_TASK INSTRUCTIONS_
An exact transcription of the records is required, minus any images.

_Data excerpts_

┄┄┄┄┄┄┄┄┄┄

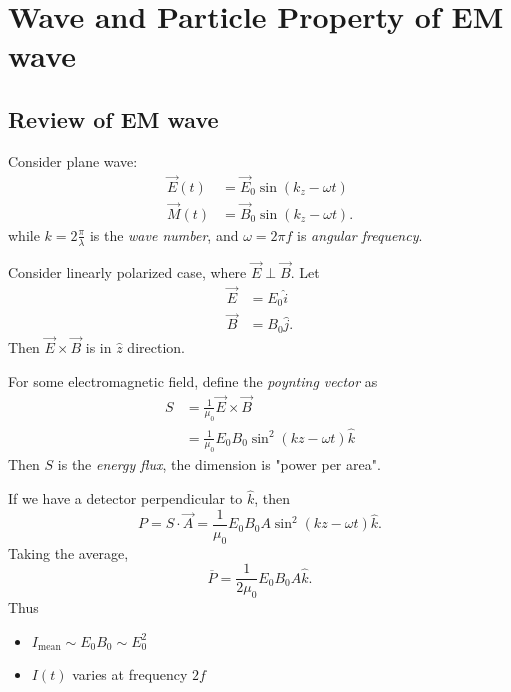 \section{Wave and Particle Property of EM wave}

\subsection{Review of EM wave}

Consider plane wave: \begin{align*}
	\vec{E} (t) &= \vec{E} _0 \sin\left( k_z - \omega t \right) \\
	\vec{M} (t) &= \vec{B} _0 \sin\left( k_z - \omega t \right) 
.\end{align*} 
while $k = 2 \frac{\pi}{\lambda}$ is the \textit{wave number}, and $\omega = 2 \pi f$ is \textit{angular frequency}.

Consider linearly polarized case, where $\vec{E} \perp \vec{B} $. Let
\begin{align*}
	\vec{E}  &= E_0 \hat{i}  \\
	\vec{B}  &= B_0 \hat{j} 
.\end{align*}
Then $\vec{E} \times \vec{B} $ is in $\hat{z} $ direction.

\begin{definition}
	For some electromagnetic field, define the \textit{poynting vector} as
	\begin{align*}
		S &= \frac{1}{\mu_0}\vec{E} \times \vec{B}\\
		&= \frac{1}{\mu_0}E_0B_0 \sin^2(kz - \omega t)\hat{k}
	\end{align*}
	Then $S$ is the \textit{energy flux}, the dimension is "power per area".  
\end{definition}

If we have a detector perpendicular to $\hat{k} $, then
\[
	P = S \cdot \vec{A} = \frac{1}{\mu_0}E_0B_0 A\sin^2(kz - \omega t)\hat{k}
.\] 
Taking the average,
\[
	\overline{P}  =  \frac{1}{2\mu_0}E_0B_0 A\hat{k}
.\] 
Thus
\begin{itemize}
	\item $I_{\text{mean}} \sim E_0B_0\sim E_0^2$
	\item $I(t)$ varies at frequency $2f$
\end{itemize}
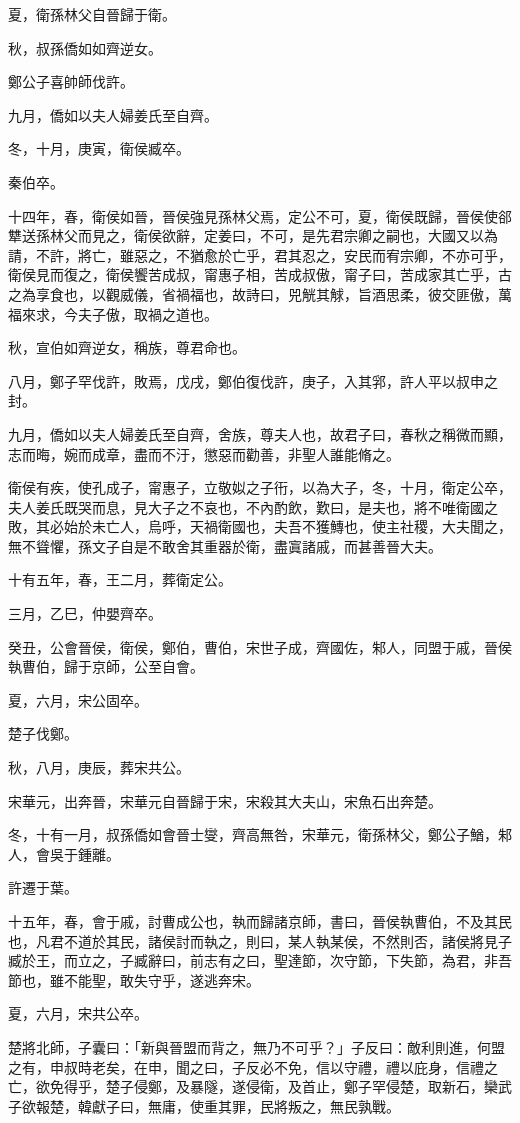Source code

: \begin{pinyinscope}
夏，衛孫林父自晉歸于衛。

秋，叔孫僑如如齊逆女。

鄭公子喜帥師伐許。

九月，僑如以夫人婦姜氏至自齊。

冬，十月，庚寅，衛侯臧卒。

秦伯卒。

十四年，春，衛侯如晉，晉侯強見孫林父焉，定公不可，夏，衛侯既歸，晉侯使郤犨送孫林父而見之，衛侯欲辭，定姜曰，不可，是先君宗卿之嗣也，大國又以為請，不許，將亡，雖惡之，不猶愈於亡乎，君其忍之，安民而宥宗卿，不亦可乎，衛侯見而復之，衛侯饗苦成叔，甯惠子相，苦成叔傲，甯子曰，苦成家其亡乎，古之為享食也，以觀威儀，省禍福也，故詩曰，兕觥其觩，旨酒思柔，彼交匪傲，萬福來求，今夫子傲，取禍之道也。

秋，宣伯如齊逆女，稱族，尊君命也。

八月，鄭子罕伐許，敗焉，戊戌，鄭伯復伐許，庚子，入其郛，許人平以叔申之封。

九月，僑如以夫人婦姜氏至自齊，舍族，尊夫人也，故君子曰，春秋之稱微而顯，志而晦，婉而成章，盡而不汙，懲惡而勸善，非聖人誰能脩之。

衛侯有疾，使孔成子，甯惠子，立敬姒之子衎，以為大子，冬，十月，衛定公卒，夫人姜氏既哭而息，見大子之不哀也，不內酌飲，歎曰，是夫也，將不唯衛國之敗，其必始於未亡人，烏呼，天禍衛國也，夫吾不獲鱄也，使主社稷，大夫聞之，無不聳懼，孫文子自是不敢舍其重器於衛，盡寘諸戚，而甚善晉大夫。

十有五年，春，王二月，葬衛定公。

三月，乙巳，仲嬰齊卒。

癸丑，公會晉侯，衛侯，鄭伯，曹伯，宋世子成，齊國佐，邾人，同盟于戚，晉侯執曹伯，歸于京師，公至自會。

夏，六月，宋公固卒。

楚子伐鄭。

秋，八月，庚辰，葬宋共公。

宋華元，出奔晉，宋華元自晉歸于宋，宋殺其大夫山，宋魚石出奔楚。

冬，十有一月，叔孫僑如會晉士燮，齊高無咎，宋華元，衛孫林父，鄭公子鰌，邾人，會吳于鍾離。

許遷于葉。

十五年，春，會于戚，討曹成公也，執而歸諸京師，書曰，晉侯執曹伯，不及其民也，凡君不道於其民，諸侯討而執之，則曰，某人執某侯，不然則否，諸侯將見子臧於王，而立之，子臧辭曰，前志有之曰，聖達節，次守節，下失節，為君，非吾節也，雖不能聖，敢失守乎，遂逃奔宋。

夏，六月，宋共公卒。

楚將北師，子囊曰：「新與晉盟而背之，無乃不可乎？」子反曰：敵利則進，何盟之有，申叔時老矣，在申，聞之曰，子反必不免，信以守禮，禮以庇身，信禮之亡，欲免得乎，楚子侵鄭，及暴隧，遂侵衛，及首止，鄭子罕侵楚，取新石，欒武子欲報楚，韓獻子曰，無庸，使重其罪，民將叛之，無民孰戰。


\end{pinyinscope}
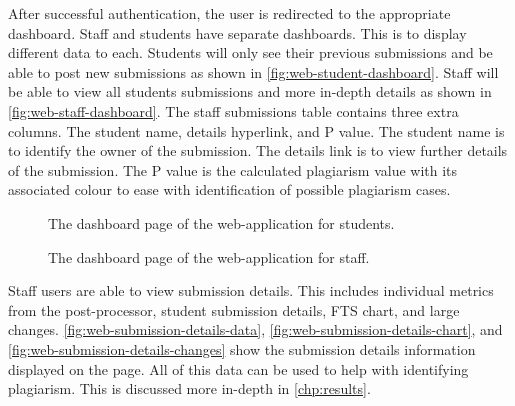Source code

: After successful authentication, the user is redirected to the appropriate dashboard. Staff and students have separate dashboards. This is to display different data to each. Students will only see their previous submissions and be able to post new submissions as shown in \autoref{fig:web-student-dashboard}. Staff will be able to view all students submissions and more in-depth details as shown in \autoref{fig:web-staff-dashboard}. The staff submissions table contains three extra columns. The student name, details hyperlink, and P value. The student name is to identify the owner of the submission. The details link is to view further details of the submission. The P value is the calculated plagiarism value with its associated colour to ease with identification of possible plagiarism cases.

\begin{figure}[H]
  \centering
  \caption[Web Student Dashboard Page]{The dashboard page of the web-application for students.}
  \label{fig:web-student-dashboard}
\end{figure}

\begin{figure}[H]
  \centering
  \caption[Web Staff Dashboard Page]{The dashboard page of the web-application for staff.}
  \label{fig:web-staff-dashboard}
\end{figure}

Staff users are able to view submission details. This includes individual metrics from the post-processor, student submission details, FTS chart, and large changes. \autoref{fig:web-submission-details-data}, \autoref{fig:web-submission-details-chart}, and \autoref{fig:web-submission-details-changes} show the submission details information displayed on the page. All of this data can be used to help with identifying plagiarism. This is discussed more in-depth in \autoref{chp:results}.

┄┄┄┄┄┄┄┄┄┄

_EXERCISE ANSWER_
 \section{Wave and Particle Property of EM wave}

\subsection{Review of EM wave}

Consider plane wave: \begin{align*}
	\vec{E} (t) &= \vec{E} _0 \sin\left( k_z - \omega t \right) \\
	\vec{M} (t) &= \vec{B} _0 \sin\left( k_z - \omega t \right) 
.\end{align*} 
while $k = 2 \frac{\pi}{\lambda}$ is the \textit{wave number}, and $\omega = 2 \pi f$ is \textit{angular frequency}.

Consider linearly polarized case, where $\vec{E} \perp \vec{B} $. Let
\begin{align*}
	\vec{E}  &= E_0 \hat{i}  \\
	\vec{B}  &= B_0 \hat{j} 
.\end{align*}
Then $\vec{E} \times \vec{B} $ is in $\hat{z} $ direction.

\begin{definition}
	For some electromagnetic field, define the \textit{poynting vector} as
	\begin{align*}
		S &= \frac{1}{\mu_0}\vec{E} \times \vec{B}\\
		&= \frac{1}{\mu_0}E_0B_0 \sin^2(kz - \omega t)\hat{k}
	\end{align*}
	Then $S$ is the \textit{energy flux}, the dimension is "power per area".  
\end{definition}

If we have a detector perpendicular to $\hat{k} $, then
\[
	P = S \cdot \vec{A} = \frac{1}{\mu_0}E_0B_0 A\sin^2(kz - \omega t)\hat{k}
.\] 
Taking the average,
\[
	\overline{P}  =  \frac{1}{2\mu_0}E_0B_0 A\hat{k}
.\] 
Thus
\begin{itemize}
	\item $I_{\text{mean}} \sim E_0B_0\sim E_0^2$
	\item $I(t)$ varies at frequency $2f$
\end{itemize}
Source code

: \begin{pinyinscope}
夏，衛孫林父自晉歸于衛。

秋，叔孫僑如如齊逆女。

鄭公子喜帥師伐許。

九月，僑如以夫人婦姜氏至自齊。

冬，十月，庚寅，衛侯臧卒。

秦伯卒。

十四年，春，衛侯如晉，晉侯強見孫林父焉，定公不可，夏，衛侯既歸，晉侯使郤犨送孫林父而見之，衛侯欲辭，定姜曰，不可，是先君宗卿之嗣也，大國又以為請，不許，將亡，雖惡之，不猶愈於亡乎，君其忍之，安民而宥宗卿，不亦可乎，衛侯見而復之，衛侯饗苦成叔，甯惠子相，苦成叔傲，甯子曰，苦成家其亡乎，古之為享食也，以觀威儀，省禍福也，故詩曰，兕觥其觩，旨酒思柔，彼交匪傲，萬福來求，今夫子傲，取禍之道也。

秋，宣伯如齊逆女，稱族，尊君命也。

八月，鄭子罕伐許，敗焉，戊戌，鄭伯復伐許，庚子，入其郛，許人平以叔申之封。

九月，僑如以夫人婦姜氏至自齊，舍族，尊夫人也，故君子曰，春秋之稱微而顯，志而晦，婉而成章，盡而不汙，懲惡而勸善，非聖人誰能脩之。

衛侯有疾，使孔成子，甯惠子，立敬姒之子衎，以為大子，冬，十月，衛定公卒，夫人姜氏既哭而息，見大子之不哀也，不內酌飲，歎曰，是夫也，將不唯衛國之敗，其必始於未亡人，烏呼，天禍衛國也，夫吾不獲鱄也，使主社稷，大夫聞之，無不聳懼，孫文子自是不敢舍其重器於衛，盡寘諸戚，而甚善晉大夫。

十有五年，春，王二月，葬衛定公。

三月，乙巳，仲嬰齊卒。

癸丑，公會晉侯，衛侯，鄭伯，曹伯，宋世子成，齊國佐，邾人，同盟于戚，晉侯執曹伯，歸于京師，公至自會。

夏，六月，宋公固卒。

楚子伐鄭。

秋，八月，庚辰，葬宋共公。

宋華元，出奔晉，宋華元自晉歸于宋，宋殺其大夫山，宋魚石出奔楚。

冬，十有一月，叔孫僑如會晉士燮，齊高無咎，宋華元，衛孫林父，鄭公子鰌，邾人，會吳于鍾離。

許遷于葉。

十五年，春，會于戚，討曹成公也，執而歸諸京師，書曰，晉侯執曹伯，不及其民也，凡君不道於其民，諸侯討而執之，則曰，某人執某侯，不然則否，諸侯將見子臧於王，而立之，子臧辭曰，前志有之曰，聖達節，次守節，下失節，為君，非吾節也，雖不能聖，敢失守乎，遂逃奔宋。

夏，六月，宋共公卒。

楚將北師，子囊曰：「新與晉盟而背之，無乃不可乎？」子反曰：敵利則進，何盟之有，申叔時老矣，在申，聞之曰，子反必不免，信以守禮，禮以庇身，信禮之亡，欲免得乎，楚子侵鄭，及暴隧，遂侵衛，及首止，鄭子罕侵楚，取新石，欒武子欲報楚，韓獻子曰，無庸，使重其罪，民將叛之，無民孰戰。


\end{pinyinscope}
Source code

: After successful authentication, the user is redirected to the appropriate dashboard. Staff and students have separate dashboards. This is to display different data to each. Students will only see their previous submissions and be able to post new submissions as shown in \autoref{fig:web-student-dashboard}. Staff will be able to view all students submissions and more in-depth details as shown in \autoref{fig:web-staff-dashboard}. The staff submissions table contains three extra columns. The student name, details hyperlink, and P value. The student name is to identify the owner of the submission. The details link is to view further details of the submission. The P value is the calculated plagiarism value with its associated colour to ease with identification of possible plagiarism cases.

\begin{figure}[H]
  \centering
  \caption[Web Student Dashboard Page]{The dashboard page of the web-application for students.}
  \label{fig:web-student-dashboard}
\end{figure}

\begin{figure}[H]
  \centering
  \caption[Web Staff Dashboard Page]{The dashboard page of the web-application for staff.}
  \label{fig:web-staff-dashboard}
\end{figure}

Staff users are able to view submission details. This includes individual metrics from the post-processor, student submission details, FTS chart, and large changes. \autoref{fig:web-submission-details-data}, \autoref{fig:web-submission-details-chart}, and \autoref{fig:web-submission-details-changes} show the submission details information displayed on the page. All of this data can be used to help with identifying plagiarism. This is discussed more in-depth in \autoref{chp:results}.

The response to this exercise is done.